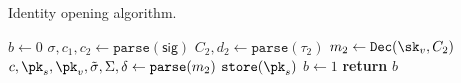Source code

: \begin{algorithm}
    \caption{Identity opening algorithm.}
    \label{alg:idop}
    \begin{algorithmic}[1]
            \State $b \gets 0$
            \State $\sigma, c_1, c_2 \gets \mathtt{parse}( \mathsf{sig})$
            \State $C_2, d_2 \gets \mathtt{parse}(\tau_2)$
                \State $m_2 \gets \mathtt{Dec}(\sk_v, C_2)$
                \State $c, \pk_s, \pk_v, \tilde{\sigma}, \Sigma, \delta \gets \mathtt{parse}(m_2)$
                        \State $\mathtt{store}(\pk_s)$
                        \State $b \gets 1$
                    \EndIf
                \EndIf
            \EndIf
            \State \textbf{return} $b$
        \EndFunction
    \end{algorithmic}
\end{algorithm}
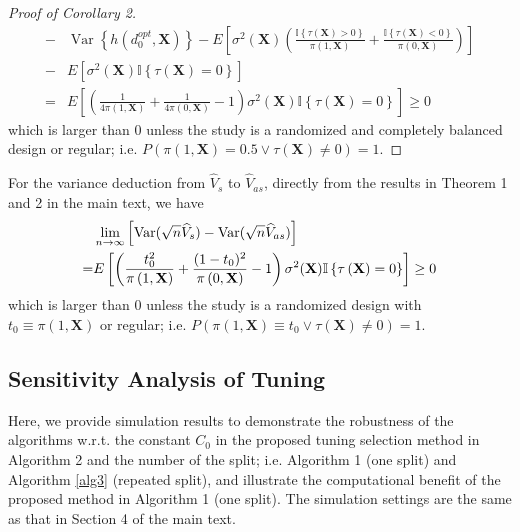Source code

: \documentclass[11pt]{article}
\theoremstyle{referenceplain}
\theoremstyle{referencedefinition}
\theoremstyle{referenceremark}
\begin{document}
\begin{proof}[Proof of Corollary 2]
\begin{align*}
    -&\operatorname{Var}\left\{h\left(d_0^{o p t}, \mathbf{X}\right)\right\} - E\left[{\sigma^2(\mathbf{X})}\left(\frac{\mathbb{I}\left\{\tau\left(\mathbf{X}\right)>0\right\}}{\pi\left(1, \mathbf{X}\right)}+\frac{\mathbb{I}\left\{\tau\left(\mathbf{X}\right)<0\right\}}{\pi\left(0, \mathbf{X}\right)}\right)\right]\\
    -& E\left[{\sigma^2(\mathbf{X})} \mathbb{I}\left\{\tau\left(\mathbf{X}\right)=0\right\}\right]\\
   =&E\left[\left(\frac{1}{4 \pi\left(1, \mathbf{X}\right)}+\frac{1}{4\pi\left(0, \mathbf{X}\right)}-1\right){\sigma^2(\mathbf{X})} \mathbb{I}\left\{\tau\left(\mathbf{X}\right)=0\right\}\right]\ge 0
\end{align*}
which is larger than 0 unless the study is a randomized and completely balanced design or regular; i.e. $P(\pi\left(1, \mathbf{X}\right)=0.5\lor \tau(\mathbf{X})\neq 0)=1$. 
\end{proof}
For the variance deduction from $\widehat{V}_s$ to $\widehat{V}_{as}$, directly from the results in Theorem 1 and 2 in the main text,  we have 
\begin{align*}
  &\lim_{n\to\infty}\left[ \operatorname{Var}(\sqrt{n}\widehat{V}_{s}) - \operatorname{Var}(\sqrt{n}\widehat{V}_{as})\right]\notag\\
   =&E\left[\left(\frac{t_0^2}{\pi\left(1, \mathbf{X}\right)}+\frac{(1-t_0)^2}{\pi\left(0, \mathbf{X}\right)}-1\right){\sigma^2(\mathbf{X})} \mathbb{I}\left\{\tau\left(\mathbf{X}\right)=0\right\}\right]\ge 0
\end{align*}
which is larger than 0 unless the study is a randomized design with $t_0\equiv\pi(1,\mathbf{X})$ 
or regular; i.e. $P(\pi(1,\mathbf{X})\equiv t_0 \lor \tau(\mathbf{X})\neq 0)=1$. 

\subsection{Sensitivity Analysis of Tuning}
Here, we provide simulation results to demonstrate the robustness of the algorithms w.r.t. the constant ${C_0}$ in the proposed tuning selection method in Algorithm 2 and the number of the split; i.e. Algorithm 1 (one split) and Algorithm \ref{alg3} (repeated split), and illustrate the computational benefit of the proposed method in Algorithm 1 (one split). The simulation settings are the same as that in Section 4 of the main text. 
\end{document}
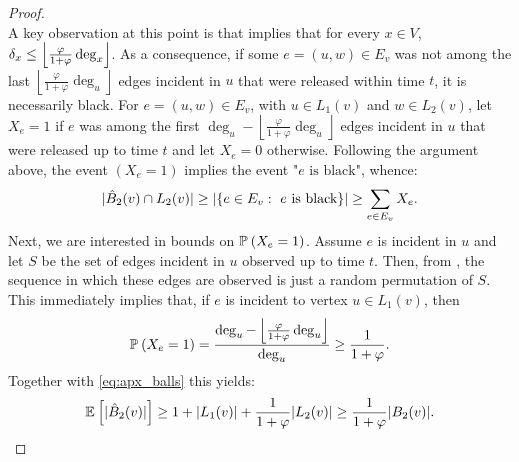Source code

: \begin{proof}
\[\]
A key observation at this point is that  implies that for every $x\in V$, $\delta_x\le\left\lfloor\frac{\varphi}{1 + \varphi}\deg_x\right\rfloor$. As a consequence, if some $e = (u, w)\in E_v$ was not among the last $\left\lfloor\frac{\varphi}{1 + \varphi}\deg_u\right\rfloor$ edges incident in $u$ that were released within time $t$, it is necessarily black. For $e = (u, w)\in E_v$, with $u\in L_1(v)$ and $w\in L_2(v)$, let $X_e = 1$ if $e$ was among the first $\deg_u - \left\lfloor\frac{\varphi}{1 + \varphi}\deg_u\right\rfloor$ edges incident in $u$ that were released up to time $t$ and let $X_e = 0$ otherwise. Following the argument above, the event $( X_e = 1 )$ implies the event $\text{"$e$ is black"}$, whence:
\begin{equation}\label{eq:apx_balls}
    |\hat{B}_2(v)\cap L_2(v)| \ge |\{e\in E_v:\text{ $e$ is black}\}|\ge \sum_{e\in E_v}X_e.
\end{equation}
Next, we are interested in bounds on $\mathbb{P}_{} \left( X_e = 1 \right)$. Assume $e$ is incident in $u$ and let $S$ be the set of edges incident in $u$ observed up to time $t$. 
Then, from , the sequence in which these edges are observed is just a random permutation of $S$. 
This immediately implies that, if $e$ is incident to vertex $u\in L_1(v)$, then  
\[
    \mathbb{P}_{} \left( X_e = 1 \right) = \frac{\deg_u - \left\lfloor\frac{\varphi}{1 + \varphi}\deg_u\right\rfloor}{\deg_u}\ge\frac{1}{1 + \varphi}.
\]
Together with \eqref{eq:apx_balls} this yields:
\[
    \mathbb{E}_{} \left[ |\hat{B}_2(v)| \right]\ge 1 + |L_1(v)| + \frac{1}{1 + \varphi}|L_2(v)| \geq \frac{1}{1+\varphi}\vert B_2(v) \vert.
\]

\end{proof}
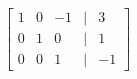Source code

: \documentclass[preview]{standalone}
\begin{document}
\begin{align*}
\begin{bmatrix} 1 & 0 & -1 & | & 3 \\ 0 & 1 & 0 & | & 1 \\ 0 & 0 & 1 & | & -1 \end{bmatrix}
\end{align*}
\end{document}
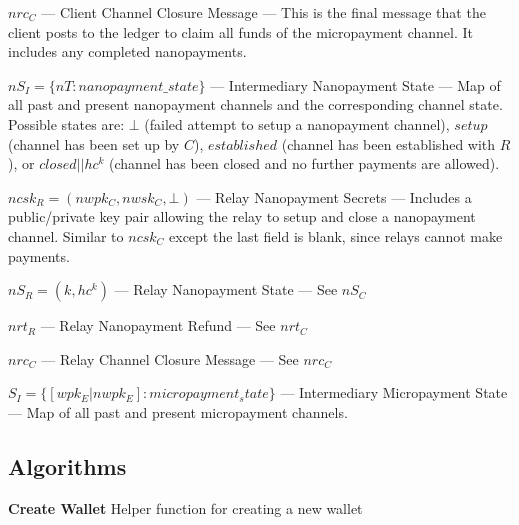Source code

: $nrc_C$ --- Client Channel Closure Message --- This is the final message that the client posts to the ledger to claim all funds of the micropayment channel.
It includes any completed nanopayments.

$nS_I = \{nT: nanopayment\_state\}$ --- Intermediary Nanopayment State --- Map of all past and present nanopayment channels and the corresponding channel state.
Possible states are: $\bot$ (failed attempt to setup a nanopayment channel), $setup$ (channel has been set up by $C$), $established$ (channel has been established with $R$), or $closed||hc^k$ (channel has been closed and no further payments are allowed).

$ncsk_R = (nwpk_C, nwsk_C, \bot)$ --- Relay Nanopayment Secrets --- Includes a public/private key pair allowing the relay to setup and close a nanopayment channel.
Similar to $ncsk_C$ except the last field is blank, since relays cannot make payments.

$nS_R = (k, hc^k)$ --- Relay Nanopayment State --- See $nS_C$

$nrt_R$ --- Relay Nanopayment Refund --- See $nrt_C$

$nrc_C$ --- Relay Channel Closure Message --- See $nrc_C$

$S_I = \{ [wpk_E | nwpk_E] : micropayment_state\}$ --- Intermediary Micropayment State --- Map of all past and present micropayment channels.

\subsection{Algorithms}
\begin{algorithm}
  \caption[Create Wallet]{\textbf{Create Wallet} Helper function for creating a new wallet}
  \begin{algorithmic}[1]
    \State{\Return{$(wsk', wpk', wCom', \pi)$}
    \EndFunction{}
  \end{algorithmic}
\end{algorithm}


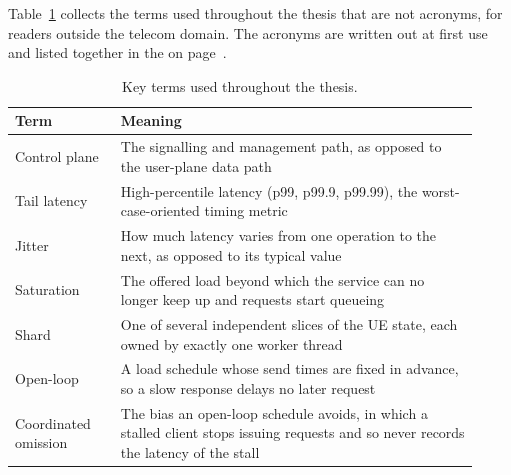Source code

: \documentclass[english,oneside,a4paper,censored,csm,software-track-2020]{HYthesisML}
\begin{document}
\backmatter
\begin{appendices}

Table~\ref{tab:abbrev} collects the terms used throughout the thesis that are not acronyms, for
readers outside the telecom domain. The acronyms are written out at first use and listed together
in the \nomname{} on page~\pageref{page:acronyms}.

\begin{table}[H]
\centering
\caption[Key terms]{Key terms used throughout the thesis.\label{tab:abbrev}}
\singlespacing
\footnotesize
\renewcommand{\arraystretch}{1.2}
\begin{tabular}{@{}p{0.21\linewidth} p{0.71\linewidth}@{}}
\hline\hline
Term & Meaning \\
\hline
Control plane & The signalling and management path, as opposed to the user-plane data path \\
Tail latency & High-percentile latency (p99, p99.9, p99.99), the worst-case-oriented timing metric \\
Jitter & How much latency varies from one operation to the next, as opposed to its typical value \\
Saturation & The offered load beyond which the service can no longer keep up and requests start queueing \\
Shard & One of several independent slices of the UE state, each owned by exactly one worker thread \\
Open-loop & A load schedule whose send times are fixed in advance, so a slow response delays no later request \\
Coordinated omission & The bias an open-loop schedule avoids, in which a stalled client stops issuing requests and so never records the latency of the stall \\
\hline
\end{tabular}
\end{table}


\end{appendices}
\end{document}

:::

What the task requires:
Exactly as they appear, transcribe the lines from the top of the material above through the line with "c_1, c_2 \gets". Omit any picture.

Answer box:
Source code

: \begin{algorithm}
    \caption{Identity opening algorithm.}
    \label{alg:idop}
    \begin{algorithmic}[1]
            \State $b \gets 0$
            \State $\sigma, c_1, c_2 \gets \mathtt{parse}( \mathsf{sig})$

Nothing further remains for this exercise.